**ACTIVITY**
Count the lines below that contain the word "certification", and reply with only that number.

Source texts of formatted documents
- - -
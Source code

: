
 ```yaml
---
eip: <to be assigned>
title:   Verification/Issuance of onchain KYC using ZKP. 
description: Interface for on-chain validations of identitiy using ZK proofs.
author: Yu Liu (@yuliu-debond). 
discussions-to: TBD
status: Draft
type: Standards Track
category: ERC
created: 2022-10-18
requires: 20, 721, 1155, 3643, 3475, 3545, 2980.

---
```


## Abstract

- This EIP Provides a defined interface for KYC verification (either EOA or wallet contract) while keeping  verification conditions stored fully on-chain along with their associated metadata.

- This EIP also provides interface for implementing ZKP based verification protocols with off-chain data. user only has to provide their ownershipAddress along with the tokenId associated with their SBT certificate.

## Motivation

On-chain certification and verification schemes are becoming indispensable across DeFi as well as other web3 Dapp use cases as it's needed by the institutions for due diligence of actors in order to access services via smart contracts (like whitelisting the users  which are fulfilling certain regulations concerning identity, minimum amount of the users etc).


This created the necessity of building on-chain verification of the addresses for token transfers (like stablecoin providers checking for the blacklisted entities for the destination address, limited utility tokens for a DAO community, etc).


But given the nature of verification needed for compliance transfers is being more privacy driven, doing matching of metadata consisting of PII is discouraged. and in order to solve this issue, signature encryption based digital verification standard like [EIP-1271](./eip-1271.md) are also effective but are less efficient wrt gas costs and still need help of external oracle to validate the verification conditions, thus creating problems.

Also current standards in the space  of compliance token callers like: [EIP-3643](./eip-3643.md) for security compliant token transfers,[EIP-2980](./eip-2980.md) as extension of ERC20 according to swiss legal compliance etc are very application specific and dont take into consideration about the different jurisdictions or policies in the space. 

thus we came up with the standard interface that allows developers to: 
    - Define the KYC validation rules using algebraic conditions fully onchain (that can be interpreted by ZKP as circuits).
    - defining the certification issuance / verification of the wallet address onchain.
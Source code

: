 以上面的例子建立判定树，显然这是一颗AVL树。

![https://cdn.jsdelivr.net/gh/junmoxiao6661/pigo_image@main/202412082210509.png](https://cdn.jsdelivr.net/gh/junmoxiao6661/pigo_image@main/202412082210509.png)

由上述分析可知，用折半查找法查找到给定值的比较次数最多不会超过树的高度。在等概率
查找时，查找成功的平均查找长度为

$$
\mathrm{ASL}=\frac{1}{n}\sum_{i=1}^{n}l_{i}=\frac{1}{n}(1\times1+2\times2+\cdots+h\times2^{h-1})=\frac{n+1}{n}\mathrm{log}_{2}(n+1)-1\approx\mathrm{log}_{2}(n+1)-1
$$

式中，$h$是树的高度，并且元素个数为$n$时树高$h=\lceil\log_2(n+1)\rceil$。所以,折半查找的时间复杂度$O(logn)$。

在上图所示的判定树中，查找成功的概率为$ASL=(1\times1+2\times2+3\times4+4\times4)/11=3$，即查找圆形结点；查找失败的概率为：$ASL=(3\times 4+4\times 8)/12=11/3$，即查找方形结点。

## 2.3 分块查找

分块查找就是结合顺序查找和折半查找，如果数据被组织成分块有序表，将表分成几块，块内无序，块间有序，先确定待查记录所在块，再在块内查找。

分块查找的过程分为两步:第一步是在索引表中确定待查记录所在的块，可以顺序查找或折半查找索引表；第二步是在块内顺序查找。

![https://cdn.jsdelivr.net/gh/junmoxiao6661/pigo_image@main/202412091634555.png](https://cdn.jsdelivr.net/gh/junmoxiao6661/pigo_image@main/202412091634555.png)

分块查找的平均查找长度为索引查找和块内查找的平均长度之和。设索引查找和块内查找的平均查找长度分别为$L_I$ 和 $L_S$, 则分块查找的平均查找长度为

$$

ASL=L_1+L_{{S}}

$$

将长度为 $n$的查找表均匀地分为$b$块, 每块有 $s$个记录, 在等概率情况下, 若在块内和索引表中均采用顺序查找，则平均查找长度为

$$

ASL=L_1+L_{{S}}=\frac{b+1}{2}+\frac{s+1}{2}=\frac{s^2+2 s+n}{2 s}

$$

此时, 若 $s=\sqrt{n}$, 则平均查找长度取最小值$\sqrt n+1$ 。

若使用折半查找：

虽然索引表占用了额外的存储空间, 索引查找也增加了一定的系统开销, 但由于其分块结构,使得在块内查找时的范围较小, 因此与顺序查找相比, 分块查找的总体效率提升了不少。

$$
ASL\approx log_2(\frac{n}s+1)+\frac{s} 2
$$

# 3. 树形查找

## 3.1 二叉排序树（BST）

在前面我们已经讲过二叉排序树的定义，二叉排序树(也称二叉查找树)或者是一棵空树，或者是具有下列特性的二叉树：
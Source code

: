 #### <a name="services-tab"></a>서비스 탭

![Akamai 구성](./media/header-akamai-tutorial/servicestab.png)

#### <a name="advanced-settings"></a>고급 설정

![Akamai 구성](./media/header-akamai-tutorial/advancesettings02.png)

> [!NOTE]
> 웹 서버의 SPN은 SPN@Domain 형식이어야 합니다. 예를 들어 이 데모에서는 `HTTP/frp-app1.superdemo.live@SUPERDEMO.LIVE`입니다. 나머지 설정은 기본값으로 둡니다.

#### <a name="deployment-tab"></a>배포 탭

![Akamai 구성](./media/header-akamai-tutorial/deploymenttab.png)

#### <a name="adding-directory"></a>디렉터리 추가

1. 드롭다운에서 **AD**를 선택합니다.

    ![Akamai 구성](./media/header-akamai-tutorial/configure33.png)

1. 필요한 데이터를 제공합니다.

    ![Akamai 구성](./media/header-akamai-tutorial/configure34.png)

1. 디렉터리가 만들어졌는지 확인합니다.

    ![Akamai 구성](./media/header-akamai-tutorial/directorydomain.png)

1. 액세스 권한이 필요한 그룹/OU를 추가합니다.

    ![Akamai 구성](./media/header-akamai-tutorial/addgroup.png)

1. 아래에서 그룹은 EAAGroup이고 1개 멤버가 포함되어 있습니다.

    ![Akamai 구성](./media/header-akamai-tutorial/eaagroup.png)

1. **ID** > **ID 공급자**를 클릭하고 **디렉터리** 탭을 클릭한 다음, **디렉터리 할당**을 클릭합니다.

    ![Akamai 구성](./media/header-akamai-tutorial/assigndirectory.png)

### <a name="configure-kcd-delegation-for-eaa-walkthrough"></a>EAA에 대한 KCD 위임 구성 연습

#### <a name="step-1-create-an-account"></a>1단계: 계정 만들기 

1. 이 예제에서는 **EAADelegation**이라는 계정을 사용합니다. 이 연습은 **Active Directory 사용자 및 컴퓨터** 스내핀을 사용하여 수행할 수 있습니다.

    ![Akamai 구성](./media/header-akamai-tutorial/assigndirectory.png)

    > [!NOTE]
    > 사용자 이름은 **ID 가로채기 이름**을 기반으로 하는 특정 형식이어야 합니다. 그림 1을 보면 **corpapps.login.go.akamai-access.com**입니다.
- - -
**ANSWER FOR THE TASK**
2